[Document images with source code]
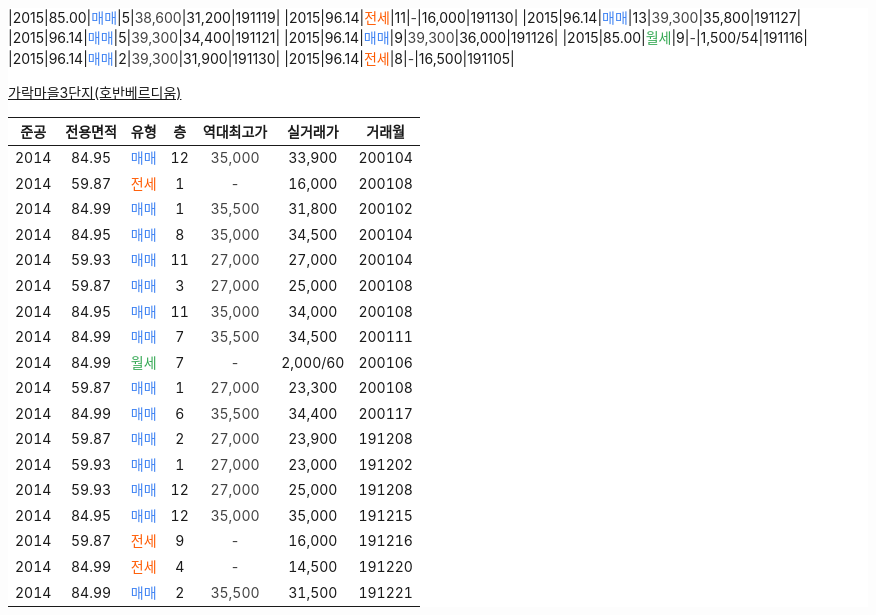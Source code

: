 |2015|85.00|<span style="color:#4285f3">매매</span>|5|<span style="color:#444444">38,600</span>|31,200|191119|
|2015|96.14|<span style="color:#ff5a00">전세</span>|11|<span style="color:#444444">-</span>|16,000|191130|
|2015|96.14|<span style="color:#4285f3">매매</span>|13|<span style="color:#444444">39,300</span>|35,800|191127|
|2015|96.14|<span style="color:#4285f3">매매</span>|5|<span style="color:#444444">39,300</span>|34,400|191121|
|2015|96.14|<span style="color:#4285f3">매매</span>|9|<span style="color:#444444">39,300</span>|36,000|191126|
|2015|85.00|<span style="color:#34a853">월세</span>|9|<span style="color:#444444">-</span>|1,500/54|191116|
|2015|96.14|<span style="color:#4285f3">매매</span>|2|<span style="color:#444444">39,300</span>|31,900|191130|
|2015|96.14|<span style="color:#ff5a00">전세</span>|8|<span style="color:#444444">-</span>|16,500|191105|


<script async src="//pagead2.googlesyndication.com/pagead/js/adsbygoogle.js"></script>

<ins class="adsbygoogle"
     style="display:block"
     data-ad-client="ca-pub-1142216861245946"
     data-ad-slot="4805727019"
     data-ad-format="auto"
     data-full-width-responsive="true"></ins>
<script>
(adsbygoogle = window.adsbygoogle || []).push({});
</script>


[가락마을3단지(호반베르디움)](https://search.naver.com/search.naver?query=%EC%84%B8%EC%A2%85%ED%8A%B9%EB%B3%84%EC%9E%90%EC%B9%98%EC%8B%9C+%EA%B3%A0%EC%9A%B4%EB%8F%99+%EA%B0%80%EB%9D%BD%EB%A7%88%EC%9D%843%EB%8B%A8%EC%A7%80%28%ED%98%B8%EB%B0%98%EB%B2%A0%EB%A5%B4%EB%94%94%EC%9B%80%29)

|준공|전용면적|유형|층|역대최고가|실거래가|거래월|
|:---:|:---:|:---:|:---:|:---:|:---:|:---:|
|2014|84.95|<span style="color:#4285f3">매매</span>|12|<span style="color:#444444">35,000</span>|33,900|200104|
|2014|59.87|<span style="color:#ff5a00">전세</span>|1|<span style="color:#444444">-</span>|16,000|200108|
|2014|84.99|<span style="color:#4285f3">매매</span>|1|<span style="color:#444444">35,500</span>|31,800|200102|
|2014|84.95|<span style="color:#4285f3">매매</span>|8|<span style="color:#444444">35,000</span>|34,500|200104|
|2014|59.93|<span style="color:#4285f3">매매</span>|11|<span style="color:#444444">27,000</span>|27,000|200104|
|2014|59.87|<span style="color:#4285f3">매매</span>|3|<span style="color:#444444">27,000</span>|25,000|200108|
|2014|84.95|<span style="color:#4285f3">매매</span>|11|<span style="color:#444444">35,000</span>|34,000|200108|
|2014|84.99|<span style="color:#4285f3">매매</span>|7|<span style="color:#444444">35,500</span>|34,500|200111|
|2014|84.99|<span style="color:#34a853">월세</span>|7|<span style="color:#444444">-</span>|2,000/60|200106|
|2014|59.87|<span style="color:#4285f3">매매</span>|1|<span style="color:#444444">27,000</span>|23,300|200108|
|2014|84.99|<span style="color:#4285f3">매매</span>|6|<span style="color:#444444">35,500</span>|34,400|200117|
|2014|59.87|<span style="color:#4285f3">매매</span>|2|<span style="color:#444444">27,000</span>|23,900|191208|
|2014|59.93|<span style="color:#4285f3">매매</span>|1|<span style="color:#444444">27,000</span>|23,000|191202|
|2014|59.93|<span style="color:#4285f3">매매</span>|12|<span style="color:#444444">27,000</span>|25,000|191208|
|2014|84.95|<span style="color:#4285f3">매매</span>|12|<span style="color:#444444">35,000</span>|35,000|191215|
|2014|59.87|<span style="color:#ff5a00">전세</span>|9|<span style="color:#444444">-</span>|16,000|191216|
|2014|84.99|<span style="color:#ff5a00">전세</span>|4|<span style="color:#444444">-</span>|14,500|191220|
|2014|84.99|<span style="color:#4285f3">매매</span>|2|<span style="color:#444444">35,500</span>|31,500|191221|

### Activity
The reply should consist of one number, the count of lines above with the string "data" in them.

### Completed task
4